Now that we Android users are officially enjoying Apple music, somethings have come to grab our attention during our few days of us. The moment you sign up for the music streaming service you will be prompted to confirm your country of registration, and for a country like Uganda (being developing and all) Apple feels we should pay less for this app on a monthly basis. While iOS users and Apple Music users in the USA and other countries will pay $9.99 (UGX 35,000) after the 3 month Trial, the few Apple Music die-hards have been given a discount and will pay $4.99 (UGX 18,000) per month to enjoy the service. At that price the service will allow you do download any music new or old onto your local storage, Count me in!

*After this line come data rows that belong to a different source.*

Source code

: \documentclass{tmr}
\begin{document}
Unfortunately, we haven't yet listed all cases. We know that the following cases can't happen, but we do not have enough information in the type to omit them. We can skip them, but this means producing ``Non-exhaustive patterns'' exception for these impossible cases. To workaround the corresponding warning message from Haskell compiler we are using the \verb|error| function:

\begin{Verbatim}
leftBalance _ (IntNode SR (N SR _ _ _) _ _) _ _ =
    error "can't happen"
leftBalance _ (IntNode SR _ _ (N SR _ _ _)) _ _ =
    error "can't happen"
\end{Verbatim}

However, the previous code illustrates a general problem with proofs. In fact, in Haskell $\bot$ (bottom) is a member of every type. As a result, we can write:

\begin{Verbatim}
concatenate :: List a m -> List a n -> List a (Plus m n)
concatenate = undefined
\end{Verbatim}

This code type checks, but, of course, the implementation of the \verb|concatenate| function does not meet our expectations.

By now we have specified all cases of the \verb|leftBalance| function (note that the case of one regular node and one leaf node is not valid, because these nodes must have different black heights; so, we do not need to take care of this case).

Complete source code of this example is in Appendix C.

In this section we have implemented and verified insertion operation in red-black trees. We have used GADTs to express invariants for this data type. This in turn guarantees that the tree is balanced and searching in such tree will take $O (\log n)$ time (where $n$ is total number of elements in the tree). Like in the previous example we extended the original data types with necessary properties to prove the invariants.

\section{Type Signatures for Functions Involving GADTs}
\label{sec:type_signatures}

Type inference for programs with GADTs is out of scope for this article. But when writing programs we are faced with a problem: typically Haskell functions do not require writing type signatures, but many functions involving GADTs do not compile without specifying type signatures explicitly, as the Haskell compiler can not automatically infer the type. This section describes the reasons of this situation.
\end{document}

Apple Music on Android is almost identical to Apple Music on the iPhone. You have the same general interface for setting up your music tastes, controlling song playback, and browsing curated playlists. But Apple has made changes here and there to make it fit in better with Android. Sections of the app are hidden away in a menu off to the side, rather than located in tabs along the bottom as they are on iOS, and small changes to icons and font go far enough to avoid feeling like this is a misplaced iOS app, even if it’s still leaning on Apple’s design language.
To hell with Spotify
Apple isn’t changing the game with this release on Android — if you already like Apple Music, you’ll like it here; if you’re already committed to other music streaming services like Spotify, there’s little to steal you away. But unfortunately, other big streaming services like Spotify are affected by the”Not available in your country” syndrome so we shall see more people opt for Apple Music on their Android Phones to Spotify here in Uganda and Africa since the latter doesn’t work in these regions. What Apple is doing, however, is declaring itself a serious entrant in the streaming music space by going into territories that other streaming services have failed to reach at attractive subscription fees.